The policies also tend to demoralize police, who may see their work as pointless if, upon arrest, the suspect is quickly back on the street.
“Taking somebody to jail is a hassle because you have to get off your beat, get them in a car, take them down to booking, potentially spend hours filling out paperwork, all for what?” said Thomas Hogan, an adjunct fellow at the conservative Manhattan Institute and former federal prosecutor.
Some departments have simply ceased to arrest people for the crimes they know won’t be prosecuted anyway, he said.
There are exceptions, though.
In New York City, crime has increased but arrests have gone up too. That’s because the NYPD deals with five different DAs, one for each borough, according to Hogan. Manhattan DA Alvin Bragg falls into the Soros-backed ranks, but the other ones are not necessarily onboard with the de-incarceration agenda—or at least not to the same extent. Moreover, the NYPD is large and powerful enough that they “do their own thing,” Hogan said.
“NYPD’s response was, ‘You make your decisions what you’re going to do after we arrest them, but we’re going to arrest them anyway,’” he said.
To some extent, the influx of Soros-backed DAs has “caught pro-public safety organizations, individuals, and the public off guard,” Kennedy said.
“These are very sleepy races.
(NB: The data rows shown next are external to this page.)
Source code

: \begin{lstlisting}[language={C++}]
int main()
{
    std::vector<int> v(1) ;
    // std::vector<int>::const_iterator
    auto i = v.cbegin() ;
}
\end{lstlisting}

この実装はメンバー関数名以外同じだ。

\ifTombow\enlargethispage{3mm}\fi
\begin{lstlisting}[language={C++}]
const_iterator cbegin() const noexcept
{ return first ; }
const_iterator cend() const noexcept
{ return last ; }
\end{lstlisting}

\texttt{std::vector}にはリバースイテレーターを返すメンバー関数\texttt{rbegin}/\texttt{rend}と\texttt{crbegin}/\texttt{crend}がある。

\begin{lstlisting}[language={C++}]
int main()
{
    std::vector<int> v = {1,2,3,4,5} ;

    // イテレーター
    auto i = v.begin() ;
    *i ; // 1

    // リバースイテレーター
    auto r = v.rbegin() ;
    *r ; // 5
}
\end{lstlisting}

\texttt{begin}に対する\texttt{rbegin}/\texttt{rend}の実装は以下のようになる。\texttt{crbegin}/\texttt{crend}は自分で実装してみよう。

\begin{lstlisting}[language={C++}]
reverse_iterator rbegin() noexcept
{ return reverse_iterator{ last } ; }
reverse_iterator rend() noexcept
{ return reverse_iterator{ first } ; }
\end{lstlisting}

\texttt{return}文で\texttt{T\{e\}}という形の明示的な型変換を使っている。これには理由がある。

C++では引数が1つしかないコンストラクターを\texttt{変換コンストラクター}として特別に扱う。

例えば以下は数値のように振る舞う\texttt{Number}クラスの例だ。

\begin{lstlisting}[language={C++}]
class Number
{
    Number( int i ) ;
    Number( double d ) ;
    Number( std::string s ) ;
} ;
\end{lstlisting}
Prosecutor races are low-attention, low-spending, low-on-the-ballot affairs.”
Soros, however, went in with duffle bags of money.
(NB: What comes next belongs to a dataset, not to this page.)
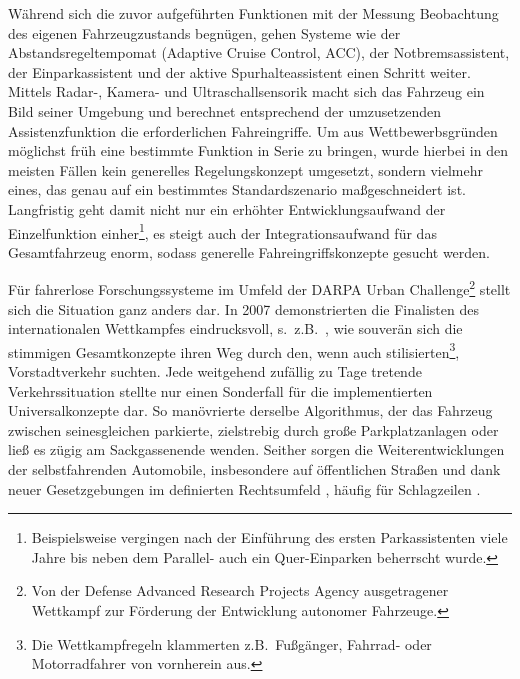 Während sich die zuvor aufgeführten Funktionen mit der Messung \bzw Beobachtung des eigenen Fahrzeugzustands begnügen, gehen Systeme wie der Abstandsregeltempomat (Adaptive Cruise Control, ACC), der Notbremsassistent, der Einparkassistent und der aktive Spurhalteassistent einen Schritt weiter. Mittels Radar-, Kamera- und Ultraschallsensorik macht sich das Fahrzeug ein Bild seiner Umgebung und berechnet entsprechend der umzusetzenden Assistenzfunktion die erforderlichen Fahreingriffe. Um aus Wettbewerbsgründen möglichst früh eine bestimmte Funktion in Serie zu bringen, wurde hierbei in den meisten Fällen kein generelles Regelungskonzept umgesetzt, sondern vielmehr eines, das genau auf ein bestimmtes Standardszenario maßgeschneidert ist. Langfristig geht damit nicht nur ein erhöhter Entwicklungsaufwand der Einzelfunktion einher\footnote{Beispielsweise vergingen nach der Einführung des ersten Parkassistenten viele Jahre bis neben dem Parallel- auch ein Quer-Einparken beherrscht wurde.}, es steigt auch der Integrationsaufwand für das Gesamtfahrzeug enorm, sodass generelle Fahreingriffskonzepte gesucht werden.

Für fahrerlose Forschungssysteme im Umfeld der DARPA Urban Challenge\footnote{Von der Defense Advanced Research Projects Agency ausgetragener Wettkampf zur Förderung der Entwicklung autonomer Fahrzeuge.} stellt sich die Situation ganz anders dar. In 2007 demonstrierten die Finalisten des internationalen Wettkampfes eindrucksvoll, s.\ z.B.\ \cite{urmson2008adu, montemerlo2008junior,bacha2008odin, jfr2008,rauskolb2008caroline,stiller2008probabilistische},  wie souverän sich die stimmigen Gesamtkonzepte ihren Weg durch den, wenn auch stilisierten\footnote{Die Wettkampfregeln klammerten z.B.\ Fußgänger, Fahrrad- oder Motorradfahrer von vornherein aus.}, Vorstadtverkehr suchten. Jede weitgehend zufällig zu Tage tretende Verkehrssituation stellte nur einen Sonderfall für die implementierten Universalkonzepte dar. So manövrierte derselbe Algorithmus, der das Fahrzeug zwischen seinesgleichen parkierte, zielstrebig durch große Parkplatzanlagen oder ließ es zügig am Sackgassenende wenden. Seither sorgen die Weiterentwicklungen der selbstfahrenden Automobile, insbesondere auf öffentlichen Straßen und dank neuer Gesetzgebungen im definierten Rechtsumfeld \cite{CNN2012_legal}, häufig für Schlagzeilen \cite{telegraph2012_google,daimler_faz_2013,Grundhoff2011}.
“It’s just unprecedented the relative amount of money he gives,” Kennedy said.
“Giving a million dollars to a local DA candidate, what has occurred here in Northern Virginia, and millions of dollars to Philadelphia and Chicago and New York and Los Angeles … that is unprecedented and almost unfathomable.”
Over the past decade, Soros and groups he substantially funds dished out over $40 million in direct spending on DA campaigns, according to a June report by the Law Enforcement Legal Defense Fund (LELDF), a Virginia-based nonprofit, which Kennedy co-authored (pdf).
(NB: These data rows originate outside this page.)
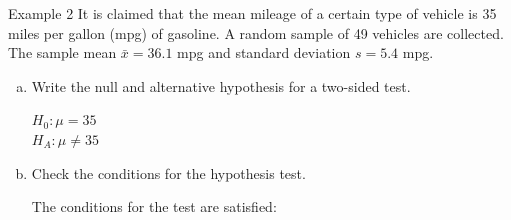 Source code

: \documentclass[fleqn, 10pt]{beamer}\usepackage[]{graphicx}\usepackage[]{color}
\begin{document}
\begin{frame}{Example 2}
It is claimed that the mean mileage of a certain type of vehicle is 35 miles per gallon (mpg) of gasoline.  A random sample of 49 vehicles are collected.  The sample mean $\bar{x}=36.1$ mpg and standard deviation $s=5.4$ mpg. 
\begin{enumerate}[(a)]
\item Write the null and alternative hypothesis for a two-sided test.

\medskip
{\color{blue} $H_0: \mu = 35$\\
$H_A: \mu \neq 35$}
\smallskip

\item Check the conditions for the hypothesis test.

\medskip
{\color{blue} The conditions for the test are satisfied:}\\

\end{enumerate}
\end{frame}
\end{document}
Before any formidable opposition could mobilize, Soros-backed candidates were sweeping up elections left and right.
“He caught people off guard because nobody expected anyone to do that,” Kennedy said.
…
Countering the progressive DAs is no easy task, according to Kennedy, who’s personally helping with one recall effort in Northern Virginia.
“And a lot of the jurisdictions where these prosecutors won, they are very difficult to dislodge because they are liberals in big liberal cities where the Democratic primary is the only game in town and all you have to do is appeal to very liberal Democratic primary voters,” he said.
“If you have a lot of money and strong ideology, convincing that narrow subset of voters that your policies are just or working, or [that you] just need more time or whatever, is very easy to do.”
Indeed, a number of the Soros-backed DAs have easily sailed through reelections already, though they did so “before crime really got out of control,” Kennedy said.
“We will see what happens in the next few years if crime stays elevated, especially in these jurisdictions, if the public gets sick and tired of it.”
In recent years, though, there has been some successful resistance to the progressive DAs.
In Suffolk County, Massachusetts, a more law-and-order-minded DA won against the Soros-backed candidate in the Democratic primary, de-facto guaranteeing her election.
In Baltimore County, a “tough-on-crime” Democrat defeated a Soros-backed challenger, Kennedy said.
In Little Rock, Arkansas, a Republican defeated the Soros-backed Democrat for the Pulaski County DA office.
On the other hand, Soros-backed candidates won in Portland, Maine, and rebuffed a challenger in Burlington, Vermont, earlier this year.
Still, Soros’s success rate has dropped significantly, according to Kennedy.
“Finally, the tide is turning where these Soros prosecutors don’t just waltz into office every time they go on the ballot,” he said.
“When there’s organized opposition—and a good candidate to be honest—to oppose the Soros prosecutor, then we’re seeing success.”